What you should do:
All of the entries below should be printed exactly; the pictures are to be left out.

(Dataset entries)

"""

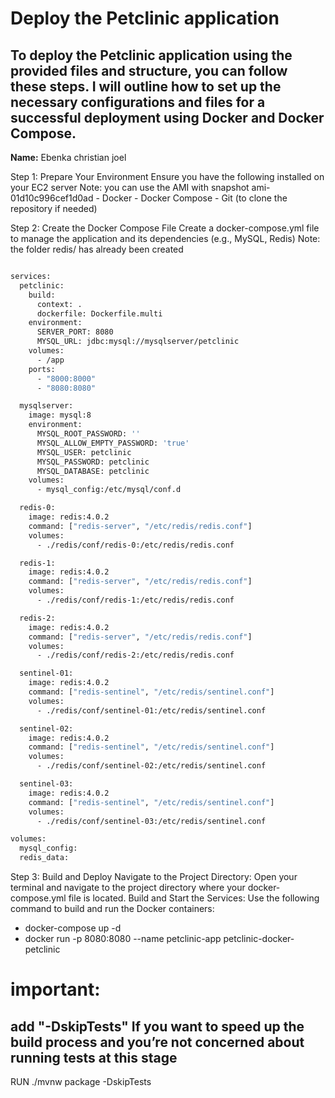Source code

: # Deploy the Petclinic application 

## To deploy the Petclinic application using the provided files and structure, you can follow these steps. I will outline how to set up the necessary configurations and files for a successful deployment using Docker and Docker Compose.
**Name:** Ebenka christian joel

Step 1: Prepare Your Environment
Ensure you have the following installed on your EC2 server 
Note: you can use the AMI with snapshot ami-01d10c996cef1d0ad
    - Docker
    - Docker Compose
    - Git (to clone the repository if needed)


Step 2: Create the Docker Compose File
Create a docker-compose.yml file to manage the application and its dependencies (e.g., MySQL, Redis)
Note: the folder redis/ has already been created 

```bash

services:
  petclinic:
    build:
      context: .
      dockerfile: Dockerfile.multi
    environment:
      SERVER_PORT: 8080
      MYSQL_URL: jdbc:mysql://mysqlserver/petclinic
    volumes:
      - /app
    ports:
      - "8000:8000"
      - "8080:8080"

  mysqlserver:
    image: mysql:8
    environment:
      MYSQL_ROOT_PASSWORD: ''
      MYSQL_ALLOW_EMPTY_PASSWORD: 'true'
      MYSQL_USER: petclinic
      MYSQL_PASSWORD: petclinic
      MYSQL_DATABASE: petclinic
    volumes:
      - mysql_config:/etc/mysql/conf.d

  redis-0:
    image: redis:4.0.2
    command: ["redis-server", "/etc/redis/redis.conf"]
    volumes:
      - ./redis/conf/redis-0:/etc/redis/redis.conf

  redis-1:
    image: redis:4.0.2
    command: ["redis-server", "/etc/redis/redis.conf"]
    volumes:
      - ./redis/conf/redis-1:/etc/redis/redis.conf

  redis-2:
    image: redis:4.0.2
    command: ["redis-server", "/etc/redis/redis.conf"]
    volumes:
      - ./redis/conf/redis-2:/etc/redis/redis.conf

  sentinel-01:
    image: redis:4.0.2
    command: ["redis-sentinel", "/etc/redis/sentinel.conf"]
    volumes:
      - ./redis/conf/sentinel-01:/etc/redis/sentinel.conf

  sentinel-02:
    image: redis:4.0.2
    command: ["redis-sentinel", "/etc/redis/sentinel.conf"]
    volumes:
      - ./redis/conf/sentinel-02:/etc/redis/sentinel.conf

  sentinel-03:
    image: redis:4.0.2
    command: ["redis-sentinel", "/etc/redis/sentinel.conf"]
    volumes:
      - ./redis/conf/sentinel-03:/etc/redis/sentinel.conf

volumes:
  mysql_config:
  redis_data:

```

Step 3: Build and Deploy
Navigate to the Project Directory:
Open your terminal and navigate to the project directory where your docker-compose.yml file is located.
Build and Start the Services:
Use the following command to build and run the Docker containers:

- docker-compose up -d
- docker run -p 8080:8080 --name petclinic-app petclinic-docker-petclinic

# important: 

## add "-DskipTests" If you want to speed up the build process and you’re not concerned about running tests at this stage
RUN ./mvnw package -DskipTests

"""

Response for this exercise:
Source code

: # Deploy the Petclinic application 

## To deploy the Petclinic application using the provided files and structure, you can follow these steps. I will outline how to set up the necessary configurations and files for a successful deployment using Docker and Docker Compose.
**Name:** Ebenka christian joel

Step 1: Prepare Your Environment
Ensure you have the following installed on your EC2 server 
Note: you can use the AMI with snapshot ami-01d10c996cef1d0ad
    - Docker
    - Docker Compose
    - Git (to clone the repository if needed)


Step 2: Create the Docker Compose File
Create a docker-compose.yml file to manage the application and its dependencies (e.g., MySQL, Redis)
Note: the folder redis/ has already been created 

```bash

services:
  petclinic:
    build:
      context: .
      dockerfile: Dockerfile.multi
    environment:
      SERVER_PORT: 8080
      MYSQL_URL: jdbc:mysql://mysqlserver/petclinic
    volumes:
      - /app
    ports:
      - "8000:8000"
      - "8080:8080"

  mysqlserver:
    image: mysql:8
    environment:
      MYSQL_ROOT_PASSWORD: ''
      MYSQL_ALLOW_EMPTY_PASSWORD: 'true'
      MYSQL_USER: petclinic
      MYSQL_PASSWORD: petclinic
      MYSQL_DATABASE: petclinic
    volumes:
      - mysql_config:/etc/mysql/conf.d

  redis-0:
    image: redis:4.0.2
    command: ["redis-server", "/etc/redis/redis.conf"]
    volumes:
      - ./redis/conf/redis-0:/etc/redis/redis.conf

  redis-1:
    image: redis:4.0.2
    command: ["redis-server", "/etc/redis/redis.conf"]
    volumes:
      - ./redis/conf/redis-1:/etc/redis/redis.conf

  redis-2:
    image: redis:4.0.2
    command: ["redis-server", "/etc/redis/redis.conf"]
    volumes:
      - ./redis/conf/redis-2:/etc/redis/redis.conf

  sentinel-01:
    image: redis:4.0.2
    command: ["redis-sentinel", "/etc/redis/sentinel.conf"]
    volumes:
      - ./redis/conf/sentinel-01:/etc/redis/sentinel.conf

  sentinel-02:
    image: redis:4.0.2
    command: ["redis-sentinel", "/etc/redis/sentinel.conf"]
    volumes:
      - ./redis/conf/sentinel-02:/etc/redis/sentinel.conf

  sentinel-03:
    image: redis:4.0.2
    command: ["redis-sentinel", "/etc/redis/sentinel.conf"]
    volumes:
      - ./redis/conf/sentinel-03:/etc/redis/sentinel.conf

volumes:
  mysql_config:
  redis_data:

```

Step 3: Build and Deploy
Navigate to the Project Directory:
Open your terminal and navigate to the project directory where your docker-compose.yml file is located.
Build and Start the Services:
Use the following command to build and run the Docker containers:

- docker-compose up -d
- docker run -p 8080:8080 --name petclinic-app petclinic-docker-petclinic

# important: 

## add "-DskipTests" If you want to speed up the build process and you’re not concerned about running tests at this stage
RUN ./mvnw package -DskipTests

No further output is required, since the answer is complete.